Aim of the task
Return each line of the entries that holds the string "LETTER".

Extracted material

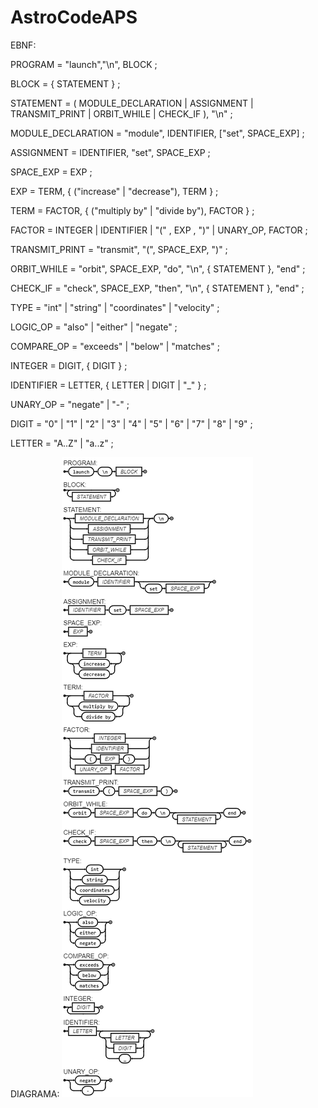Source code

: # AstroCodeAPS
EBNF:


PROGRAM = "launch","\n", BLOCK ;

BLOCK = { STATEMENT } ;

STATEMENT = ( MODULE_DECLARATION | ASSIGNMENT | TRANSMIT_PRINT | ORBIT_WHILE | CHECK_IF ), "\n" ;

MODULE_DECLARATION = "module", IDENTIFIER, ["set", SPACE_EXP] ;

ASSIGNMENT = IDENTIFIER, "set", SPACE_EXP ;

SPACE_EXP = EXP ;

EXP = TERM, { ("increase" | "decrease"), TERM } ;

TERM = FACTOR, { ("multiply by" | "divide by"), FACTOR } ;

FACTOR = INTEGER | IDENTIFIER | "(" , EXP , ")" | UNARY_OP, FACTOR ;

TRANSMIT_PRINT = "transmit", "(", SPACE_EXP, ")" ;

ORBIT_WHILE = "orbit", SPACE_EXP, "do", "\n", { STATEMENT }, "end" ;

CHECK_IF = "check", SPACE_EXP, "then", "\n", { STATEMENT }, "end" ;

TYPE = "int" | "string" | "coordinates" | "velocity" ;

LOGIC_OP = "also" | "either" | "negate" ;

COMPARE_OP = "exceeds" | "below" | "matches" ;

INTEGER = DIGIT, { DIGIT } ;

IDENTIFIER = LETTER, { LETTER | DIGIT | "_" } ;

UNARY_OP = "negate" | "-" ;

DIGIT = "0" | "1" | "2" | "3" | "4" | "5" | "6" | "7" | "8" | "9" ;

LETTER = "A..Z" | "a..z" ;


DIAGRAMA:
<img src='diagrama.jpg'>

Answer to this exercise
IDENTIFIER = LETTER, { LETTER | DIGIT | "_" } ;
LETTER = "A..Z" | "a..z" ;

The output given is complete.